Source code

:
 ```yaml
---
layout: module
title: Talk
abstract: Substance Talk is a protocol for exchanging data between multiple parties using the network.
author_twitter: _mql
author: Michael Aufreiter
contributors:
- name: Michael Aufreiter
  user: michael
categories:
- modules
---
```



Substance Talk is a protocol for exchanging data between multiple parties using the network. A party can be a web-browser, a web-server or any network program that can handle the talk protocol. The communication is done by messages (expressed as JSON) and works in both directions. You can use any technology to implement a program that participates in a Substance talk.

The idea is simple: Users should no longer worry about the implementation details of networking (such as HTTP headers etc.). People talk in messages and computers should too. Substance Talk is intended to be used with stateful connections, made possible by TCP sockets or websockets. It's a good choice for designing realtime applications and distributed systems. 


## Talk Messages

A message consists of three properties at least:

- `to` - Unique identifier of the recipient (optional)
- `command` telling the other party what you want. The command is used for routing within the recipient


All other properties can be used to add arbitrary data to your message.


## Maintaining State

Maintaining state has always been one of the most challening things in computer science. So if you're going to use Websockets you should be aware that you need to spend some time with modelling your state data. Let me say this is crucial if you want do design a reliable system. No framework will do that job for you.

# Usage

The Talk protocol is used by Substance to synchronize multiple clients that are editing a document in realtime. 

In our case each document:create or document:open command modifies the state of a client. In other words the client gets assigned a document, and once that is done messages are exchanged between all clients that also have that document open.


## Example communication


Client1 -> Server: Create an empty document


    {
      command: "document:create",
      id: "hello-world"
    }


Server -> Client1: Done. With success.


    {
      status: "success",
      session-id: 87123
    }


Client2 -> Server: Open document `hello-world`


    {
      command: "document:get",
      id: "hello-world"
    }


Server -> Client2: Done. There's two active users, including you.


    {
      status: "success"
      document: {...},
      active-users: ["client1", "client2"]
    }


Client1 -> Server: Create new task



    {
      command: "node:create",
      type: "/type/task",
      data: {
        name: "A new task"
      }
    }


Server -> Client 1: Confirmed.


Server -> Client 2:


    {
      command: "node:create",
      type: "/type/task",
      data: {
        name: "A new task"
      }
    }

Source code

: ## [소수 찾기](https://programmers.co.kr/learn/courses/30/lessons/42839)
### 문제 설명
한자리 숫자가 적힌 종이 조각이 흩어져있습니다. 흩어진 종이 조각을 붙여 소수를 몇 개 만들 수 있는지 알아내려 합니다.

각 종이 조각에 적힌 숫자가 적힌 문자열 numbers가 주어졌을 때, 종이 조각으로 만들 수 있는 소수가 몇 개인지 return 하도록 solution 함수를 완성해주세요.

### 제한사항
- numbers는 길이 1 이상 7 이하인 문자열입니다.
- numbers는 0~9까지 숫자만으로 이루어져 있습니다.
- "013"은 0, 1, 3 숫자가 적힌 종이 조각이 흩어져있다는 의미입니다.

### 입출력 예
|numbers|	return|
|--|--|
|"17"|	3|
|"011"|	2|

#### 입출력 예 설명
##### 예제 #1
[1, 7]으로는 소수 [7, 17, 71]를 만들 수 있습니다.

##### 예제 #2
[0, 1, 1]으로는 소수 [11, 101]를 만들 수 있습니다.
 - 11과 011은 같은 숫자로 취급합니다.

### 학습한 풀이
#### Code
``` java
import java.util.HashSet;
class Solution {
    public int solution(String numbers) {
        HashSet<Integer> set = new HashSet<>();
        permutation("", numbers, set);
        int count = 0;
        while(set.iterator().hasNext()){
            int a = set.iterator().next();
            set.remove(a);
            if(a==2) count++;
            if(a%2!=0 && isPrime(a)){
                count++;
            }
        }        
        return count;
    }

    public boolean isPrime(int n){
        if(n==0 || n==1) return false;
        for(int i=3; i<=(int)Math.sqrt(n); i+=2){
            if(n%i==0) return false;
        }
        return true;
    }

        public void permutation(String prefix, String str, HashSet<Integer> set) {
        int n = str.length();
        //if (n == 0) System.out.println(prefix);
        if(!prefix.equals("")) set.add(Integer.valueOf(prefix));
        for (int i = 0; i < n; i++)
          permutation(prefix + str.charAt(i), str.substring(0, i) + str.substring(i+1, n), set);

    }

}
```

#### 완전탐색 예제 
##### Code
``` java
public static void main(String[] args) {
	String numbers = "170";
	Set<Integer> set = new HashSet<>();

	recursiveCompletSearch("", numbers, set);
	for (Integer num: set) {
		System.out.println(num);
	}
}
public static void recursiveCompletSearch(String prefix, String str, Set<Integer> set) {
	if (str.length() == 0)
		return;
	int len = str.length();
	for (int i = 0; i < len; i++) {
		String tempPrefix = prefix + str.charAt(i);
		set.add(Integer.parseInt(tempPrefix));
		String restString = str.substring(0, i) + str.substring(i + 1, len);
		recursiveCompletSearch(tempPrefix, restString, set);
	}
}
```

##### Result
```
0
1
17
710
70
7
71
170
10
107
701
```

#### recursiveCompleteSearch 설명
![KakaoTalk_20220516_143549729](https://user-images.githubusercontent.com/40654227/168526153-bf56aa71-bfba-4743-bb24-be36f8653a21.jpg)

--

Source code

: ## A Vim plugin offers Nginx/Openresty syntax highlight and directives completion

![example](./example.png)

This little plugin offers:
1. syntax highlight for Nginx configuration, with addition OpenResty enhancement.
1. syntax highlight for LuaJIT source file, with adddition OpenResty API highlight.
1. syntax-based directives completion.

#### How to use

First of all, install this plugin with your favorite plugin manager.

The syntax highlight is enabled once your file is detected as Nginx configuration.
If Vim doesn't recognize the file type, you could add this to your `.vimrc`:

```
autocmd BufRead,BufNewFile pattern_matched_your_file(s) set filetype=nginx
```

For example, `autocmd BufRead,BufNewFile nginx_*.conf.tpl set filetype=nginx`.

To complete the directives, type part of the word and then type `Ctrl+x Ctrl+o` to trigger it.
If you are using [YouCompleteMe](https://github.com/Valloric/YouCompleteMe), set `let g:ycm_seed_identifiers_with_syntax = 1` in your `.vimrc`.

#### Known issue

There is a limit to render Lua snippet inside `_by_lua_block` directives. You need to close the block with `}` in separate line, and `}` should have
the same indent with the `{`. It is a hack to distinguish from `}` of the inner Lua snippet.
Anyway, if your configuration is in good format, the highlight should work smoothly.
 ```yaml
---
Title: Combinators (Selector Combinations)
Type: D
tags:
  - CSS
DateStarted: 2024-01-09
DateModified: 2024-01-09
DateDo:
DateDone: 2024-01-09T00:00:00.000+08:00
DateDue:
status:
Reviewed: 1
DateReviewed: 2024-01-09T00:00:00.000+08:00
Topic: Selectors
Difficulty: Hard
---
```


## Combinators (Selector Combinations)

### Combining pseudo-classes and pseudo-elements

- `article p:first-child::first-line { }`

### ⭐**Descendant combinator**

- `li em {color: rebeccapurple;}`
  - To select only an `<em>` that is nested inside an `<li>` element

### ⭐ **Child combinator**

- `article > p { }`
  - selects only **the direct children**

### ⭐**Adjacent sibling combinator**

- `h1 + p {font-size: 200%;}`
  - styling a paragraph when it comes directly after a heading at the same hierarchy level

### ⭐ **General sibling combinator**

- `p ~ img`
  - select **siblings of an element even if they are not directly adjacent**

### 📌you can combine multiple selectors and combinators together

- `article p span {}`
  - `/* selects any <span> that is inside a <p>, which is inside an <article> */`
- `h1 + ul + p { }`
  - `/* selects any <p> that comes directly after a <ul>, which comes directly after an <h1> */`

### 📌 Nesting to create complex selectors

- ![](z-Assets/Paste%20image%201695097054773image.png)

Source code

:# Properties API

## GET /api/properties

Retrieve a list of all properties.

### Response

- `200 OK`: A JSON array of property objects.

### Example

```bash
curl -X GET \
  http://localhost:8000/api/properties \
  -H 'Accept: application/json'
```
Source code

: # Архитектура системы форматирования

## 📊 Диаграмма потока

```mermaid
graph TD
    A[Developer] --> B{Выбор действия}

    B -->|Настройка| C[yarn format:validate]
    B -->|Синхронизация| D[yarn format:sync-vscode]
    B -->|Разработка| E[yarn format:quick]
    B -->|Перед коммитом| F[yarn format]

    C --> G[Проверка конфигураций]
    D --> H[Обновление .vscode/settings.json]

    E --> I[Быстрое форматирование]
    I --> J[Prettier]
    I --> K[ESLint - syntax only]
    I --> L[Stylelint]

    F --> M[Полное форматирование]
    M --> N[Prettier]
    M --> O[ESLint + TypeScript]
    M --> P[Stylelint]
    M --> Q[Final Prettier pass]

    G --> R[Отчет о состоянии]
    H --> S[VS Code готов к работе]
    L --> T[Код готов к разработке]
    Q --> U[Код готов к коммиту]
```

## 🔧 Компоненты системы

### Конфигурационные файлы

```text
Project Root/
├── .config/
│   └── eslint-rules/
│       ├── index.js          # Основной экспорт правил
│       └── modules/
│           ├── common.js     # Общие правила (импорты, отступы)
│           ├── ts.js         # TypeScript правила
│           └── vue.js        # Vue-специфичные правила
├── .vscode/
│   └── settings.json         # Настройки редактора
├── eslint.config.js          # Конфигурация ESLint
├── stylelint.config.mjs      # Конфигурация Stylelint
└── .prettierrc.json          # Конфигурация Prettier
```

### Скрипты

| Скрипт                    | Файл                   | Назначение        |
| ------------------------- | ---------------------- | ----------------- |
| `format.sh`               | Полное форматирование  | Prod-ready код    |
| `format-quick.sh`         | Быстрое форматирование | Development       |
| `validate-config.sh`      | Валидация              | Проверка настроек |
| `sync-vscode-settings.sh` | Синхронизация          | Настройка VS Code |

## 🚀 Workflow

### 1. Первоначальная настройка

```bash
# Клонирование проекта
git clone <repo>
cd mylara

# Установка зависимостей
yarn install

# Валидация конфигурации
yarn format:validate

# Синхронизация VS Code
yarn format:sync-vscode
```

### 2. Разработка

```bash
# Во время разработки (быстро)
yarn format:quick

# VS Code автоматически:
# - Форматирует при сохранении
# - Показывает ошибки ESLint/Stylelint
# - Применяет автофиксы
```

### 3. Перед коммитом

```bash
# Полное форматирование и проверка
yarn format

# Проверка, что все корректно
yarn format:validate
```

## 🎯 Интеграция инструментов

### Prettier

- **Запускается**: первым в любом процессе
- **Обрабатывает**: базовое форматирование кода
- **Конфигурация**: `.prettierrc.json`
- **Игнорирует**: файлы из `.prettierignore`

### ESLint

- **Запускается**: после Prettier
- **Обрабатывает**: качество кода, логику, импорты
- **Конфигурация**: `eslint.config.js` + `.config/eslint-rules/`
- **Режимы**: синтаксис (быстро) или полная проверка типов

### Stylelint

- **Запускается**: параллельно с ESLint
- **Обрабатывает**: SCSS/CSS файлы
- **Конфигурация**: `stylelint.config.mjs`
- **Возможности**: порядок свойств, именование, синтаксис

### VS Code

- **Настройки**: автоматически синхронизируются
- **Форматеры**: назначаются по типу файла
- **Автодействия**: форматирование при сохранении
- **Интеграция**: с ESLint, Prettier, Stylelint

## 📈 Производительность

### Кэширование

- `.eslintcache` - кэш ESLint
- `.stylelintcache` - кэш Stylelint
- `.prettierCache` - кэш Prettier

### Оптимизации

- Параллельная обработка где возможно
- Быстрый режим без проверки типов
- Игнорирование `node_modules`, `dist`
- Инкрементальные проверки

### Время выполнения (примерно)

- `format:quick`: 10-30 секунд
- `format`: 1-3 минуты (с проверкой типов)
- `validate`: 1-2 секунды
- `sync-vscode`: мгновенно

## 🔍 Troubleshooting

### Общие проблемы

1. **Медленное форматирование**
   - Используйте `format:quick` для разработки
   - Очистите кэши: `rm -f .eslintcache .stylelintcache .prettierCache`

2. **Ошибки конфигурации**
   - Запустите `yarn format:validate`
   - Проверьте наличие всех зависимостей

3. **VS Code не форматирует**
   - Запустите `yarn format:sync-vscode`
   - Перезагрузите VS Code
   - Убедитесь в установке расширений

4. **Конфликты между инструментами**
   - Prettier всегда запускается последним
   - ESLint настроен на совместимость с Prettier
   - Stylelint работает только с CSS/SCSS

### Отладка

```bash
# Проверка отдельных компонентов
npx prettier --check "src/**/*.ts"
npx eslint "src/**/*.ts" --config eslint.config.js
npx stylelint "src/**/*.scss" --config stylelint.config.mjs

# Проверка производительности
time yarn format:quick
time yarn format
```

...

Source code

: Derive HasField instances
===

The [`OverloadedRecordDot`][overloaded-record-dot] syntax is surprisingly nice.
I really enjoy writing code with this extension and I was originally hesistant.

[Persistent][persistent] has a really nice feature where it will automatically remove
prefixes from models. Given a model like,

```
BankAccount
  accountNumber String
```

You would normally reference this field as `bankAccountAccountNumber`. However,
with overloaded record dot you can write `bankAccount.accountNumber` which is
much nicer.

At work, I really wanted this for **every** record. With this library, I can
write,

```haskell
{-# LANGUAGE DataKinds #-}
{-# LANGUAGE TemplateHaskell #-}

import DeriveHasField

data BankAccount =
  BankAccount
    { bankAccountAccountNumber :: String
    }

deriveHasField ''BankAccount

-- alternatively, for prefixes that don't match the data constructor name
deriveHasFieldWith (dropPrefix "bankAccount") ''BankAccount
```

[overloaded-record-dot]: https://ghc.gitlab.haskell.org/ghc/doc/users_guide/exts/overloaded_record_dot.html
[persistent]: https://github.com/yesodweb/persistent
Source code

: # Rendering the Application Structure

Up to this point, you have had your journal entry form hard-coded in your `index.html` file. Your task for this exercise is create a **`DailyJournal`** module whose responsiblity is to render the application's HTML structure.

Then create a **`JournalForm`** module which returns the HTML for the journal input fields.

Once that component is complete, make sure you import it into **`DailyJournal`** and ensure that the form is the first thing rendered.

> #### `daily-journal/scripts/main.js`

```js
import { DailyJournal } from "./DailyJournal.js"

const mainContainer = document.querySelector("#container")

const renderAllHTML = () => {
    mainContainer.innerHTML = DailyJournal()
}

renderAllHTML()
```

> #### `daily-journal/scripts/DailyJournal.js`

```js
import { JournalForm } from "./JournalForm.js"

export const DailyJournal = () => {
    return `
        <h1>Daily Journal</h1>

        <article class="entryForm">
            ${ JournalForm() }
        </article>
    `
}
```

| WHAT IS REQUIRED |
Begin with the line that has "- **Обрабатывает**: качество" in the listing above and end after the line that has "- Быстрый режим без проверки типов"; output those lines exactly.

| EXERCISE OUTPUT |
- **Обрабатывает**: качество кода, логику, импорты
- **Конфигурация**: `eslint.config.js` + `.config/eslint-rules/`
- **Режимы**: синтаксис (быстро) или полная проверка типов

### Stylelint

- **Запускается**: параллельно с ESLint
- **Обрабатывает**: SCSS/CSS файлы
- **Конфигурация**: `stylelint.config.mjs`
- **Возможности**: порядок свойств, именование, синтаксис

### VS Code

- **Настройки**: автоматически синхронизируются
- **Форматеры**: назначаются по типу файла
- **Автодействия**: форматирование при сохранении
- **Интеграция**: с ESLint, Prettier, Stylelint

## 📈 Производительность

### Кэширование

- `.eslintcache` - кэш ESLint
- `.stylelintcache` - кэш Stylelint
- `.prettierCache` - кэш Prettier

### Оптимизации

- Параллельная обработка где возможно
- Быстрый режим без проверки типов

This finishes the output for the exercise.